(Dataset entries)
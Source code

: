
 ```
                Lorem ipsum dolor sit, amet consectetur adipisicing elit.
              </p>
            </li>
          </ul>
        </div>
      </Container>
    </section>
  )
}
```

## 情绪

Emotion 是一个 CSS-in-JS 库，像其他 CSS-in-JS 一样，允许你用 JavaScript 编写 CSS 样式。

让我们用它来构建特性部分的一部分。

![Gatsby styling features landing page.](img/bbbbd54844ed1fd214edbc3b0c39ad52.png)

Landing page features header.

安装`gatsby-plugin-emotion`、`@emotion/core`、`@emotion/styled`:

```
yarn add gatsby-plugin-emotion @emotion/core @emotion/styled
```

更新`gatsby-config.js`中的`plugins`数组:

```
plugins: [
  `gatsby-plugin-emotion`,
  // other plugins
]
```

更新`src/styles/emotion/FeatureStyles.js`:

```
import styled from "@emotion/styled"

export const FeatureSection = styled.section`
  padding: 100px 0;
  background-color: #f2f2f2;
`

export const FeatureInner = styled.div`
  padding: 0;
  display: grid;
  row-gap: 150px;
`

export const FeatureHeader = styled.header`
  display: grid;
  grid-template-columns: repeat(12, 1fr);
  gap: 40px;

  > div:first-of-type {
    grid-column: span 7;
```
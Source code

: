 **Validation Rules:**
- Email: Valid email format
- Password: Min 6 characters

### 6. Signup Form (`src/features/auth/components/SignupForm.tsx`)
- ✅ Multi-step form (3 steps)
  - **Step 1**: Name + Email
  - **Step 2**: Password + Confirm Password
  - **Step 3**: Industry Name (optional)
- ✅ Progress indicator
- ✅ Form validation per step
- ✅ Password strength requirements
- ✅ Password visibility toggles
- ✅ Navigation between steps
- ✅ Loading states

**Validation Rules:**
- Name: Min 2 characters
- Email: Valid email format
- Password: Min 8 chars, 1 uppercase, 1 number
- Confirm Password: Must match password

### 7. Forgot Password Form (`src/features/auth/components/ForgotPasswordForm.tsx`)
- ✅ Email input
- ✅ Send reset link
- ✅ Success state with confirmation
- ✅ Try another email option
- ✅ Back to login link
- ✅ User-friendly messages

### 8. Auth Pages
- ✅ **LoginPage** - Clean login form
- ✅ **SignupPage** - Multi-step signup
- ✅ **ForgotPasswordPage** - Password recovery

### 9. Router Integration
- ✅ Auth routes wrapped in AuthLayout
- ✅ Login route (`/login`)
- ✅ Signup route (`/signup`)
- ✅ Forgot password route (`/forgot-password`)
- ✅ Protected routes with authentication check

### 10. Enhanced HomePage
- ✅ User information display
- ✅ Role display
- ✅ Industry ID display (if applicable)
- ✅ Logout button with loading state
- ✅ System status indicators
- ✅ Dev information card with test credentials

◆ TASK:
Wherever a line above contains "Name", copy that line.

◆ WRITTEN ANSWER:
  - **Step 1**: Name + Email
  - **Step 3**: Industry Name (optional)
- Name: Min 2 characters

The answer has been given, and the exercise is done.